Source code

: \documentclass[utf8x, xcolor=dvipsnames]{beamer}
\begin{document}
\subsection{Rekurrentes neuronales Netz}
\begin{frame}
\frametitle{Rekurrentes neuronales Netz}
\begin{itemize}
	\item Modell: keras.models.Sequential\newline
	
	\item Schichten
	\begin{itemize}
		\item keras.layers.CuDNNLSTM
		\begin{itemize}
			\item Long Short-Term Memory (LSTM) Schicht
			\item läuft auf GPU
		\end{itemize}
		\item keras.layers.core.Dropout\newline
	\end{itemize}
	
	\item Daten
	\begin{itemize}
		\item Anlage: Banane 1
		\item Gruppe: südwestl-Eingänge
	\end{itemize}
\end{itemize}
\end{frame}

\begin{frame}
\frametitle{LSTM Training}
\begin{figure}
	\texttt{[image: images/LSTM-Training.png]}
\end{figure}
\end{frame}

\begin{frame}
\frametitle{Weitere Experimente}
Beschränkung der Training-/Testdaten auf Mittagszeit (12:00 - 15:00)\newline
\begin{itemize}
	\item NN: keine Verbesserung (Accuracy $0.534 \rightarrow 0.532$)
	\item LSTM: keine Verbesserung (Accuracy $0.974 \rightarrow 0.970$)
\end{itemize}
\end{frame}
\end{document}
········
Determine how many lines of the material hold "Training", and respond with that number only.

- _REPLY TO THE EXERCISE_: 3